子どもに親の期待を背負わせるべきではない
自分の言ったことが子どものためになるのか、大人は責任を持つべき
遺伝子分析を取り扱っていると、親御さんからスポーツをしているお子さんの相談を受けることがあります。
指導者が、遺伝子分析が有意義だと認識していると、紹介されることもあります。
そんな依頼主の元に伺って、お金を出す親御さんと、実際に検査を受けるお子さんの同席のもとお話しますが、
たいてい良い雰囲気にはなりません。
ヒアリングしてみると、競技の目標が親御さんとお子さんとの間でかけ離れているからです。
親御さんは、用具や遠征など費用をかけているのだから、真剣にやって強豪校やプロを目指してほしい。
お子さんは、楽しくやって、可能ならライバルとのレギュラー争いに勝ちたい。
ギャップが凄いのです。
ある少年野球(リトルリーグ)をやっている小6のお子さんの遺伝子分析をした時は、
お父さん(ラグビー経験者)は息子さんに、走り方が変で遅いから清宮選手のようなパワースラッガー(瞬発力重視)になって欲しいと仰っていました。
※清宮選手が足が遅いとか早いの話ではなく、目指してほしいプレースタイルという意味です。
一方、息子さんはとても上手な先輩のようになりたいと仰っていました。

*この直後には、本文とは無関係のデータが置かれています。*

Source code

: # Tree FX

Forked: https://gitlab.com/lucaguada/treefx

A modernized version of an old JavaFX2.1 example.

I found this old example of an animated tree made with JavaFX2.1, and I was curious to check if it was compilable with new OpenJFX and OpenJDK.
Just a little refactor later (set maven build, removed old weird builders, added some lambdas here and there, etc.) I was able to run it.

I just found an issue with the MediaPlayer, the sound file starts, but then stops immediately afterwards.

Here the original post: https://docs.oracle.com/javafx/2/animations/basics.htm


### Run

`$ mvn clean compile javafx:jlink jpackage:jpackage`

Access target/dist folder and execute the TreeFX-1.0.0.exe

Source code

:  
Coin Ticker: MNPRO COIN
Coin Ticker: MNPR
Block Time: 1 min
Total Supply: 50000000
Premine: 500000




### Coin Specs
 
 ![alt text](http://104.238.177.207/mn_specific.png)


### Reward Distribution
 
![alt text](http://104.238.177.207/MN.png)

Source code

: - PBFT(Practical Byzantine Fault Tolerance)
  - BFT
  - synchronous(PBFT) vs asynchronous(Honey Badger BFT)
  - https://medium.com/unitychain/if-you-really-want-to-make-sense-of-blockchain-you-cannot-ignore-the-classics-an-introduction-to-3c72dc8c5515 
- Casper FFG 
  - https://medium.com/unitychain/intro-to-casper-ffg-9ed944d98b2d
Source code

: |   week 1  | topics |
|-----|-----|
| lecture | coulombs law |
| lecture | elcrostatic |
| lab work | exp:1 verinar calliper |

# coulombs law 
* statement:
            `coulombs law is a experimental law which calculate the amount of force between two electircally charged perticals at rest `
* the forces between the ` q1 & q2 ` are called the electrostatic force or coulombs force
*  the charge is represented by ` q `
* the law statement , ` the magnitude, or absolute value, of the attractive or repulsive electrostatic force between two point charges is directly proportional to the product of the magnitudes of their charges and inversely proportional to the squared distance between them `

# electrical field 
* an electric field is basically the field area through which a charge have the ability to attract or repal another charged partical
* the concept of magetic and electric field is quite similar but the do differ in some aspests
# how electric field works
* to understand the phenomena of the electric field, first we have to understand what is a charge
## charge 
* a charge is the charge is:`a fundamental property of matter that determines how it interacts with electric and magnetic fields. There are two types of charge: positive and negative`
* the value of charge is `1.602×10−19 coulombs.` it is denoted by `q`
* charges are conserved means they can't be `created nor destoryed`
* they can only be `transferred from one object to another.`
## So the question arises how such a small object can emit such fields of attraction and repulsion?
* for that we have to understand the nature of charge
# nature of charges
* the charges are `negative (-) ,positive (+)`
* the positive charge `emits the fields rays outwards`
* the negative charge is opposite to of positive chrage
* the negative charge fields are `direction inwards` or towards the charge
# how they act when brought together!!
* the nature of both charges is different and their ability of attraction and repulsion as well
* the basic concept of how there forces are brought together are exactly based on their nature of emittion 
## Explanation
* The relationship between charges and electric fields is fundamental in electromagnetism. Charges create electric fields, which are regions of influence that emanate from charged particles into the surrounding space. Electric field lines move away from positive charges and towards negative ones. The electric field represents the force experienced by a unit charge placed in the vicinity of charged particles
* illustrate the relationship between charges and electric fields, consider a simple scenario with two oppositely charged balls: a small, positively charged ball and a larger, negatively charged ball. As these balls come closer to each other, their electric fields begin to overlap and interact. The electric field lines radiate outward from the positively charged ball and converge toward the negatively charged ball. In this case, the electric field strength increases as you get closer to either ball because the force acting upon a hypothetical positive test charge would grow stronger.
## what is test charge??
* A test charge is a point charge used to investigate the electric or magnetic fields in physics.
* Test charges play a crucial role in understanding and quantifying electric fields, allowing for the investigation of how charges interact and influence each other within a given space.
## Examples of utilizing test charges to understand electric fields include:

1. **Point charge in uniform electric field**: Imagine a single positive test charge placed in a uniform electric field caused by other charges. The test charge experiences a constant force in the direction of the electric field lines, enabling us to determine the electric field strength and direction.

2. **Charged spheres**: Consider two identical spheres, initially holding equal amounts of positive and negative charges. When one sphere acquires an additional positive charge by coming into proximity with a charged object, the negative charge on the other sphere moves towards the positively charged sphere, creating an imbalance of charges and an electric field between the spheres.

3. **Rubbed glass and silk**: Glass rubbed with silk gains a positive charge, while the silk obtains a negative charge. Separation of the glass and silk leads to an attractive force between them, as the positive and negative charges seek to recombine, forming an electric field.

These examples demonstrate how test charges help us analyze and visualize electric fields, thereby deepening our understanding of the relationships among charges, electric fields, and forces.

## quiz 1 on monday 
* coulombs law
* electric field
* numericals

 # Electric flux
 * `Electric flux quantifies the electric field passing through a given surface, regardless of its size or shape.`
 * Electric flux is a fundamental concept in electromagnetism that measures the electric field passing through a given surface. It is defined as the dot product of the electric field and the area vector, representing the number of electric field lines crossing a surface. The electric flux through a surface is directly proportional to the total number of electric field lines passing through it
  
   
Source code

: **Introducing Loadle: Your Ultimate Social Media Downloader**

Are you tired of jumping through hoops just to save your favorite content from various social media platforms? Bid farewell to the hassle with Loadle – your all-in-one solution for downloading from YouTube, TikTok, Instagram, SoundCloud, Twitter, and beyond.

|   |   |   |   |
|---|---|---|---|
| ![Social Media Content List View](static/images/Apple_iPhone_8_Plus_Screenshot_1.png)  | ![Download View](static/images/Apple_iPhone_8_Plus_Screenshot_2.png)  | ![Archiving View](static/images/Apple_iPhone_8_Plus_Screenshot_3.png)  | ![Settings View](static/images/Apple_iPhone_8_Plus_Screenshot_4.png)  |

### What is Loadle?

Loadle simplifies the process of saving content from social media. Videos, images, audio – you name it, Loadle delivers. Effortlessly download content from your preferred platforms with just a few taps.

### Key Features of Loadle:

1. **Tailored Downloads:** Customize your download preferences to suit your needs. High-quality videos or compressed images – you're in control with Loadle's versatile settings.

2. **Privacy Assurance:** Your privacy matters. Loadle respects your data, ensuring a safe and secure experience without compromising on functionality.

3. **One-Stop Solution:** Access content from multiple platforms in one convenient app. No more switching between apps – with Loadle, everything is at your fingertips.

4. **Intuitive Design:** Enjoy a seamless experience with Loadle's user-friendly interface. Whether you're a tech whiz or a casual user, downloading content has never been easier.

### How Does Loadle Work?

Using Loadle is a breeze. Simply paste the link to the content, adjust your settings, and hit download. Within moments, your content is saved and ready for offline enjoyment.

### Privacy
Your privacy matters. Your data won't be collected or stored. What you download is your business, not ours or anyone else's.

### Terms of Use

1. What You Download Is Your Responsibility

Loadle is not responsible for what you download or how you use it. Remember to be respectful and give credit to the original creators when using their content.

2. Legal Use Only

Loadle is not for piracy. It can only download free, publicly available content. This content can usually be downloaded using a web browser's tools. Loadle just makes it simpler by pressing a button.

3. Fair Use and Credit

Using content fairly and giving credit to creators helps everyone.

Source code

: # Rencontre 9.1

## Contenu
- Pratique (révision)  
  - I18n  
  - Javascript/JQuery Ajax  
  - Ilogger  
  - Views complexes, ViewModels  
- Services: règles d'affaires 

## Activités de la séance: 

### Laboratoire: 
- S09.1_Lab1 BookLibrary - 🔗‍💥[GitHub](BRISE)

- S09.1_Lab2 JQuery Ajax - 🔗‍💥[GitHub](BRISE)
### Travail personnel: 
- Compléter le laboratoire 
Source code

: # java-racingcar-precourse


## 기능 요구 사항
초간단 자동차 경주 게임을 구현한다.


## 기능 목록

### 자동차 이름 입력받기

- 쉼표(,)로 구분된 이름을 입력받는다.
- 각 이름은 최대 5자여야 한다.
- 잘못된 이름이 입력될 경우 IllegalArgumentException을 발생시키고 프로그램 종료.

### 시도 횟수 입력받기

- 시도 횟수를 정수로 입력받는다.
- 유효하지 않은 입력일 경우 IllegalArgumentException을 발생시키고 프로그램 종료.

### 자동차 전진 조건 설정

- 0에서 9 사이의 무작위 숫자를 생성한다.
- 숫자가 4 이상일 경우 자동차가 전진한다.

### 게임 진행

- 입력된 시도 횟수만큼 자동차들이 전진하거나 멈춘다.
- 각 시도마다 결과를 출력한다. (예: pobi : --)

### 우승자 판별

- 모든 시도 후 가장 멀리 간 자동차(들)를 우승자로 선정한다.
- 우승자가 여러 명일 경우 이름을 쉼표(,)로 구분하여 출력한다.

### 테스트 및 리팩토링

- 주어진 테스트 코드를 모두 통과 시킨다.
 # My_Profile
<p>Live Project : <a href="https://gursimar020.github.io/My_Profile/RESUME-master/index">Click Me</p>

有名なプロ選手はほとんど知らないそうです。
ただ息子さんは、私が見ただけでも身体は大きく、実際に試合で結果も残して評価されているそうでセンスは良さそうだと感じました。
検査から1カ月後、結果レポートのお届けと解説をしました。
結果は…「持久力」タイプでした。
「お子さんは、有名選手を例に挙げれば、清宮選手というよりイチロー選手に近い可能性が高いです」
そうお伝えした時のお父さんのガッカリぶりは凄かったです。
「イチロー選手に近いというなら、足が遅いというのはあり得ない」
そう仰るので、
「走り方を修正すれば、足が速くなる伸びしろがある遺伝子タイプとも言えますよ」
と返しました。
それならばとパーソナルトレーニングを受けてくださり、2カ月後にはベースランのタイムが大幅に縮まりました。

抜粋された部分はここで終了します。